Saved data entries:
[Start of section]

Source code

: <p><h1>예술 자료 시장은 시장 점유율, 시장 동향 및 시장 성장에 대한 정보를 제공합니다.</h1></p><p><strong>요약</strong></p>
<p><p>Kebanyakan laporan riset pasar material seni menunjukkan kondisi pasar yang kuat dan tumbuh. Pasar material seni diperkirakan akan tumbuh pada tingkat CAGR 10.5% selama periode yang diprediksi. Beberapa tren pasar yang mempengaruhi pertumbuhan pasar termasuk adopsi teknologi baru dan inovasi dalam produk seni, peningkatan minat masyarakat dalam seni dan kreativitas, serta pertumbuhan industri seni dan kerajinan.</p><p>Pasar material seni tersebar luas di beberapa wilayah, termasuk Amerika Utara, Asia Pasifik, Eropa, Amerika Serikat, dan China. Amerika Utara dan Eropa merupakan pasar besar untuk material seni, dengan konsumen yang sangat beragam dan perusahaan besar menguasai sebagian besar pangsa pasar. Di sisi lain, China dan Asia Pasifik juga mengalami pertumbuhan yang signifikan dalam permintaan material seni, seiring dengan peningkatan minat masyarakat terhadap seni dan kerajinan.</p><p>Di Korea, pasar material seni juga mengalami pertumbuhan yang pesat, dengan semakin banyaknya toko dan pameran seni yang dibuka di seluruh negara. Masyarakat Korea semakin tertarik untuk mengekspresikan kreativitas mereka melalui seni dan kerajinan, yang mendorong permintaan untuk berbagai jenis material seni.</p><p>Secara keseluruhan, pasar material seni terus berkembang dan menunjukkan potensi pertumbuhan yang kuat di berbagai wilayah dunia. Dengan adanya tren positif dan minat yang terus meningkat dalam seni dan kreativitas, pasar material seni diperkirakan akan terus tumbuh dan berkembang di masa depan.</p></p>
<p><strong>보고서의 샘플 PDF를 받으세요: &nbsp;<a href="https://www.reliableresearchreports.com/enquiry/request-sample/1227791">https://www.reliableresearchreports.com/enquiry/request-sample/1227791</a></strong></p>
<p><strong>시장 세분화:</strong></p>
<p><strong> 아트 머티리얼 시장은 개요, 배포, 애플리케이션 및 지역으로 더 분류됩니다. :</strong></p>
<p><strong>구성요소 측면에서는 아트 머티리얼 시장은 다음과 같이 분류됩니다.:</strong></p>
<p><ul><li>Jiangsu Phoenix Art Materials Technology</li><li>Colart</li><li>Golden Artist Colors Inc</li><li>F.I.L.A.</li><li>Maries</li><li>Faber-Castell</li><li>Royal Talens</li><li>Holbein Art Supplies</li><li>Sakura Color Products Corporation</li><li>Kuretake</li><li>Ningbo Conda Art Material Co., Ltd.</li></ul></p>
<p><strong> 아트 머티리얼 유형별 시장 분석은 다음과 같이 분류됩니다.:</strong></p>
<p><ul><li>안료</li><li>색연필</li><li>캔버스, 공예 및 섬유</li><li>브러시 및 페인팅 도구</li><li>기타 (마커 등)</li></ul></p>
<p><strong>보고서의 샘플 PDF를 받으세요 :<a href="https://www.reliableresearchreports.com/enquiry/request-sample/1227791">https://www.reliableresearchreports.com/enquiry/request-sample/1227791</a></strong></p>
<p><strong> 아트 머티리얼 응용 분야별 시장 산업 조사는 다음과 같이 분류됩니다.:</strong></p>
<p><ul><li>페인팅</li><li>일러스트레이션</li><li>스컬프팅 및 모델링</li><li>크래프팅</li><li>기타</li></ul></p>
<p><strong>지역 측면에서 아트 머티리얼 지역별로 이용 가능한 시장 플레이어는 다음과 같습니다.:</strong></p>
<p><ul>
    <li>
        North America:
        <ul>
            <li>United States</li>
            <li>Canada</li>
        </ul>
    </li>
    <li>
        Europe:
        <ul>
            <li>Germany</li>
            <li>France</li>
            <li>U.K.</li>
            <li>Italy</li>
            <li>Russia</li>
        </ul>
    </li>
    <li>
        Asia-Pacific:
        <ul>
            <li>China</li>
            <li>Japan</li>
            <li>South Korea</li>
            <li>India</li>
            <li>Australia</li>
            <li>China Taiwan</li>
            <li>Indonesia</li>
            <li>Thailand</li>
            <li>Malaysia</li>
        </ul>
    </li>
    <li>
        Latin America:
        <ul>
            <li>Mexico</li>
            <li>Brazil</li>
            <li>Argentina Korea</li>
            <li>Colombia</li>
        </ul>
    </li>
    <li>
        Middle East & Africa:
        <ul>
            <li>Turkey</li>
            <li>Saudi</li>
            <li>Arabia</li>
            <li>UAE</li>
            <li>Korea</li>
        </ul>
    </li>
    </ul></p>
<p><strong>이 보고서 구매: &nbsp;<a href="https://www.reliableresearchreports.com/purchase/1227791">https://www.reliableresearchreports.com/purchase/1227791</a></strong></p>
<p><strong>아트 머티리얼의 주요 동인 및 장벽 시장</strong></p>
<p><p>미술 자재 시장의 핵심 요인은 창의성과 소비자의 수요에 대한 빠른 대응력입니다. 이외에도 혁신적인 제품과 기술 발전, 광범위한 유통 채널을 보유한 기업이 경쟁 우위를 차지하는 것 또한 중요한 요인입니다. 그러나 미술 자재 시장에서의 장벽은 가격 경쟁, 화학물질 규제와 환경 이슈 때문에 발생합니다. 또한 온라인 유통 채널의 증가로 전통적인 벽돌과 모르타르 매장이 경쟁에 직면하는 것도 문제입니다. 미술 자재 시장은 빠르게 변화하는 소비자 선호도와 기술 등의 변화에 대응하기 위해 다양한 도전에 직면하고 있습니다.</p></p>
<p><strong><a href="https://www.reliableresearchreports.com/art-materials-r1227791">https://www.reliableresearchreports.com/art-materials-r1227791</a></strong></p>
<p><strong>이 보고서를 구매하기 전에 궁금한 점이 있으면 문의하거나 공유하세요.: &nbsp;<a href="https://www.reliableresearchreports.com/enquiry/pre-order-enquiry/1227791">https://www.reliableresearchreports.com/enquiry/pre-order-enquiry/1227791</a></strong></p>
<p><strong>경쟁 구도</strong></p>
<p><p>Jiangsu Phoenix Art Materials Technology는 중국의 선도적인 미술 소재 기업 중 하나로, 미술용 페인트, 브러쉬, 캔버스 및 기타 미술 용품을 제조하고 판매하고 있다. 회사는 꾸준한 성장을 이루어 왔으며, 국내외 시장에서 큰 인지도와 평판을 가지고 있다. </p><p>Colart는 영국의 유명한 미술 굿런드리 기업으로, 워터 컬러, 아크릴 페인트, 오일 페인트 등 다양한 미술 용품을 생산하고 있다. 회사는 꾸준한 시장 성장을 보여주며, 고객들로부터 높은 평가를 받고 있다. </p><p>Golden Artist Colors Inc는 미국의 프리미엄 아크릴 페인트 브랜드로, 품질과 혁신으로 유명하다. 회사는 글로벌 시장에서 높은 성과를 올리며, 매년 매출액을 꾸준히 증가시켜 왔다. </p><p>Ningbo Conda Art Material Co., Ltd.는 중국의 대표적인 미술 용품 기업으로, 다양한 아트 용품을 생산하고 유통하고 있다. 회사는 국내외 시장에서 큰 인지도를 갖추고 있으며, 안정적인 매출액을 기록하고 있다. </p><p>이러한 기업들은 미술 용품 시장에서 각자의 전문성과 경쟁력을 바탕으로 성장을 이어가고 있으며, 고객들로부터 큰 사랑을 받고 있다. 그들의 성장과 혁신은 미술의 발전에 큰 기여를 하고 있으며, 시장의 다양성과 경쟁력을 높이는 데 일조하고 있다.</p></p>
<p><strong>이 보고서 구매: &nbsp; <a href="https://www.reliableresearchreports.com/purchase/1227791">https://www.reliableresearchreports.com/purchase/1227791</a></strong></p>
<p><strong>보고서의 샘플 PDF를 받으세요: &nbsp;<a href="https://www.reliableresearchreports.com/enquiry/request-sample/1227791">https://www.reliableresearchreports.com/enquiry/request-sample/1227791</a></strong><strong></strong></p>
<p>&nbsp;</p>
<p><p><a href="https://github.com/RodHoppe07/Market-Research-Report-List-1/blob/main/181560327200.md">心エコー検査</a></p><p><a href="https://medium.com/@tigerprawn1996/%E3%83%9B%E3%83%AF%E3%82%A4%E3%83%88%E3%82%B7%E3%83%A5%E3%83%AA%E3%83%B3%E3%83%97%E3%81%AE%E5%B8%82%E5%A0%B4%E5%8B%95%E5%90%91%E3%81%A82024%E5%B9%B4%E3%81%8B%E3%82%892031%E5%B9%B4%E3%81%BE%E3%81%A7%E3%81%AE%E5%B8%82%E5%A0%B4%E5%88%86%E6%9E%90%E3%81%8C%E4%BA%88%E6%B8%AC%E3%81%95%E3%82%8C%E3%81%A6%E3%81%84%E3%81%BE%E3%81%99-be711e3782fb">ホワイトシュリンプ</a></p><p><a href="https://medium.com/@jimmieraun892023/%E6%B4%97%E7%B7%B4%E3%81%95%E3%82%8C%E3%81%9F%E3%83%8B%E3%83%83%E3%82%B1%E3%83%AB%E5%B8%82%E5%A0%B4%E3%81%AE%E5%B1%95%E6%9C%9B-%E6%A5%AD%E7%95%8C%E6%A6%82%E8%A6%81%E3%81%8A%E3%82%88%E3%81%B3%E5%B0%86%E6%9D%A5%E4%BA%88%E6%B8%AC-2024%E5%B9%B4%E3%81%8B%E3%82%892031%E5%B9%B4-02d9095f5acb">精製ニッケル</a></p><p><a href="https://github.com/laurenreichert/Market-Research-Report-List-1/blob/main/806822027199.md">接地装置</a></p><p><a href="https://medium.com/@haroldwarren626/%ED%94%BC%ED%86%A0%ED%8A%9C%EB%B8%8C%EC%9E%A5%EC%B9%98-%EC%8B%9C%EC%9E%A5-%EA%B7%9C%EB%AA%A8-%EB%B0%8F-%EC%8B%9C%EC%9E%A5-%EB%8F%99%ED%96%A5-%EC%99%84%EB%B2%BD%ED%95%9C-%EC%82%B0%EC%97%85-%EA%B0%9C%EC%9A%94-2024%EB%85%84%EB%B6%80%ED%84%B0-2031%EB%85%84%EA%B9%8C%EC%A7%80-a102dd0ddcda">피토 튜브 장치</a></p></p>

[End of section]

**Problem description:** Look above for the line with "<li>Brazil</li>"; retype exactly that line, every line after it up to the line with "<li>Arabia</li>", and that line too, nothing else.

**Solution to the exercise:**
            <li>Brazil</li>
            <li>Argentina Korea</li>
            <li>Colombia</li>
        </ul>
    </li>
    <li>
        Middle East & Africa:
        <ul>
            <li>Turkey</li>
            <li>Saudi</li>
            <li>Arabia</li>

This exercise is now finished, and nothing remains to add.